***** Input material

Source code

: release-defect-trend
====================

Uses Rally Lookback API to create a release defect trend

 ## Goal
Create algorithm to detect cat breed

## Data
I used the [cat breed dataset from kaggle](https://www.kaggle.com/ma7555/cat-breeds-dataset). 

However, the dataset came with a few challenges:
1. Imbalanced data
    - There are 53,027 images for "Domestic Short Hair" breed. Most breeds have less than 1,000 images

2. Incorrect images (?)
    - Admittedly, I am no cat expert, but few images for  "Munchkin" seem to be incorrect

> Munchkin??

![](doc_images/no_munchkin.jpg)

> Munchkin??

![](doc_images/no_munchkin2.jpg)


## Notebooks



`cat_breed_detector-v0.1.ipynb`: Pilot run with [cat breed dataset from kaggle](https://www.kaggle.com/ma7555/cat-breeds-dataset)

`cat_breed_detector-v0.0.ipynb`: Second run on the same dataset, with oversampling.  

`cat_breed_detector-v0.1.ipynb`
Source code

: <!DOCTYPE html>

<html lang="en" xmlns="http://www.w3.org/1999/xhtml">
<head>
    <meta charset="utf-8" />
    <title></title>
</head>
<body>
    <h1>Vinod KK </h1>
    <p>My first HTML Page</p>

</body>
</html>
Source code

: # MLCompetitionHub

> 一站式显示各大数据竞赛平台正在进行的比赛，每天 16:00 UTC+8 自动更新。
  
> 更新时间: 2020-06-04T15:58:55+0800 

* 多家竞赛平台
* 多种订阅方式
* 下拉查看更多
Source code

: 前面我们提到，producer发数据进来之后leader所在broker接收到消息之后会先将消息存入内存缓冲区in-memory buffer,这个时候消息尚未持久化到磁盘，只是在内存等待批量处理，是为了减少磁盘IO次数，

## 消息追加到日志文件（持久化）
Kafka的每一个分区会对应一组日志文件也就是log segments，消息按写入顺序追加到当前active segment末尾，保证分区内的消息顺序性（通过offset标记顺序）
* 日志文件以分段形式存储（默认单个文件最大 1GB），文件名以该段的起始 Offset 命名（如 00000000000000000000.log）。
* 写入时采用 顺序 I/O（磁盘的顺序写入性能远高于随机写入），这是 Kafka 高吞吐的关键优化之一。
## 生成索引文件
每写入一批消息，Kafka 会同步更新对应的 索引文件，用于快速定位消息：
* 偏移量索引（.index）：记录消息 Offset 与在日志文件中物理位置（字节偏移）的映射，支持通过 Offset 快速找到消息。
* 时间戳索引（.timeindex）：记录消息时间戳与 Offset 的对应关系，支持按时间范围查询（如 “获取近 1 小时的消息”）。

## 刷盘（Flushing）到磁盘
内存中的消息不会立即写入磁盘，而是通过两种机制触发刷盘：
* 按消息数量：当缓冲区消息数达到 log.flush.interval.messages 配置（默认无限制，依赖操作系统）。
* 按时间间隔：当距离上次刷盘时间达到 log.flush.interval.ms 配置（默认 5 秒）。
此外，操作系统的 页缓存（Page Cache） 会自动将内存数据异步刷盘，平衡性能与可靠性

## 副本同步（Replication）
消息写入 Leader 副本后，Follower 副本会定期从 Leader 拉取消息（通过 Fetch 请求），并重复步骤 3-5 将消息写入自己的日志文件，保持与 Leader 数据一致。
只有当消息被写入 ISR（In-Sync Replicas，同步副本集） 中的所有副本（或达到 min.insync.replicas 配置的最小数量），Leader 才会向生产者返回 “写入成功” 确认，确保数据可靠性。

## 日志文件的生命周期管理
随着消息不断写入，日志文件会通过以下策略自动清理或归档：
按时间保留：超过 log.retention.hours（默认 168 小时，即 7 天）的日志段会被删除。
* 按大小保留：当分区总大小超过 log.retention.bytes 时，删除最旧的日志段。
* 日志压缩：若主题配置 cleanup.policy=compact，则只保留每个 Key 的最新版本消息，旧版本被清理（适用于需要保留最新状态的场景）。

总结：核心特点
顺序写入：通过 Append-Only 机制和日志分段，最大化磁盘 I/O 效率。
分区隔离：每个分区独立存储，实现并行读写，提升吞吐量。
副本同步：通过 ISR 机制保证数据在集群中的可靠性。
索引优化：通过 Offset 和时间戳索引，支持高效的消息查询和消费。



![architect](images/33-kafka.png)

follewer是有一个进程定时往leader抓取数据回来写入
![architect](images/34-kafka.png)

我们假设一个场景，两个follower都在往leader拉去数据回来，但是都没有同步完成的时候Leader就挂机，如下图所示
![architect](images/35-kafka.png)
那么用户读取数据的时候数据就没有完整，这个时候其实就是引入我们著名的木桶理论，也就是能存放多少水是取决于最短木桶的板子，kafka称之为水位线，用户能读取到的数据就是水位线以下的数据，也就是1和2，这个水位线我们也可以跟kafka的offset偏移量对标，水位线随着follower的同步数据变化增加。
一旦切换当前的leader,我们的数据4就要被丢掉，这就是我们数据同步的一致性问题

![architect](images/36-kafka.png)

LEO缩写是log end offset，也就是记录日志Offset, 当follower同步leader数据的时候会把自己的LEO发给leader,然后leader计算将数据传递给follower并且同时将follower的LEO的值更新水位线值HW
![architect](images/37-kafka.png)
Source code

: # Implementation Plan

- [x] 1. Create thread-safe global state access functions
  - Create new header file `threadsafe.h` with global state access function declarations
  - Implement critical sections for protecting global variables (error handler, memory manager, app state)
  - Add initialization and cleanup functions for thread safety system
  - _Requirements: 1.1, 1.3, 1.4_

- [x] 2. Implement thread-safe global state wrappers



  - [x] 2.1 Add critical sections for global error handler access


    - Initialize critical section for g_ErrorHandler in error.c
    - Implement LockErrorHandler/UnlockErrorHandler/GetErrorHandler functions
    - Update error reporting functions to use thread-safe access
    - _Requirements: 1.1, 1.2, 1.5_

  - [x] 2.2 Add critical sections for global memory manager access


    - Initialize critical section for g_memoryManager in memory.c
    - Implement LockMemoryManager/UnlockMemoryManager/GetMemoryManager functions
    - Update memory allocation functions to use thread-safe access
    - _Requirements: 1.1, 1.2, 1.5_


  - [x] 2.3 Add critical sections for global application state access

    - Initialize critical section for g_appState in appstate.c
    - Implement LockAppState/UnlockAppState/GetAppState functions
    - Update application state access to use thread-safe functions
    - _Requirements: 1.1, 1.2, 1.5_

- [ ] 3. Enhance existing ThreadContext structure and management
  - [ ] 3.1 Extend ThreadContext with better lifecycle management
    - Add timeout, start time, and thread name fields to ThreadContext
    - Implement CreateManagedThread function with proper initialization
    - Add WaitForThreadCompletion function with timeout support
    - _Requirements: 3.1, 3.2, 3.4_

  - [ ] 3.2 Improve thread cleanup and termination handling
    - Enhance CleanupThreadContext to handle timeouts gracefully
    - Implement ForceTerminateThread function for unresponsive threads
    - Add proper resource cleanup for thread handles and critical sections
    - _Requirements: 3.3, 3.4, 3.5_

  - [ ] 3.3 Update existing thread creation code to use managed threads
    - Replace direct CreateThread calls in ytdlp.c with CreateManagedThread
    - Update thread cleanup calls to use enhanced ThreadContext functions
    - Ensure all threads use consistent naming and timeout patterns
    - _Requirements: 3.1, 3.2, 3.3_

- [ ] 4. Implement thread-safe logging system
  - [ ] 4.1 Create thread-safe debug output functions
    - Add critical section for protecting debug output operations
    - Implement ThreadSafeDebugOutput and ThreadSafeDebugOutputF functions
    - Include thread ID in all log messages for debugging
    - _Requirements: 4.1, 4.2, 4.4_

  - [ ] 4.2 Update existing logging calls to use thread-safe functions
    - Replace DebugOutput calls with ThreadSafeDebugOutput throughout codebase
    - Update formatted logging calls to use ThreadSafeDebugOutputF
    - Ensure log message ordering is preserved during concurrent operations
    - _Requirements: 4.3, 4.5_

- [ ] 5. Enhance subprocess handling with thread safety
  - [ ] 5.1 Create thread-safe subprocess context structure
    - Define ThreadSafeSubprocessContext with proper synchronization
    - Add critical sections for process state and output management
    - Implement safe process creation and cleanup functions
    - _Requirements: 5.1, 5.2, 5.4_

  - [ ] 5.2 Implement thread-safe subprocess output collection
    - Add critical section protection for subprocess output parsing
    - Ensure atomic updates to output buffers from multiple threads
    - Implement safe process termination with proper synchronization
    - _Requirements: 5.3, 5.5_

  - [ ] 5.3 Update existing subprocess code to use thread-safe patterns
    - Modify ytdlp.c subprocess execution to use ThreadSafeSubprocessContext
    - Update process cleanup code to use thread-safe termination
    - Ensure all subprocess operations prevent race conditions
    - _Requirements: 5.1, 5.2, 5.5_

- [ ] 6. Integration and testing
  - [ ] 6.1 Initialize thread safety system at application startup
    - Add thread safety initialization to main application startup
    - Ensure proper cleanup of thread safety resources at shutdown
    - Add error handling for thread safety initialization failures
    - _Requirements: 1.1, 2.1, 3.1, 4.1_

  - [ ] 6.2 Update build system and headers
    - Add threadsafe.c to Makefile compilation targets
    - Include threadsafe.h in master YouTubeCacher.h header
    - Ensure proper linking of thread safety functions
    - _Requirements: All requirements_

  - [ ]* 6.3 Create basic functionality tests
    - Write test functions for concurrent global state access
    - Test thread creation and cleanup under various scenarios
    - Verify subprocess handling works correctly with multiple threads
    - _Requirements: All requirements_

**********

Your instructions » Only the lines from the start of the material through the line containing "1. Imbalanced data" belong in the answer, each copied exactly.

Answer to the problem »
Source code

: release-defect-trend
====================

Uses Rally Lookback API to create a release defect trend

 ## Goal
Create algorithm to detect cat breed

## Data
I used the [cat breed dataset from kaggle](https://www.kaggle.com/ma7555/cat-breeds-dataset). 

However, the dataset came with a few challenges:
1. Imbalanced data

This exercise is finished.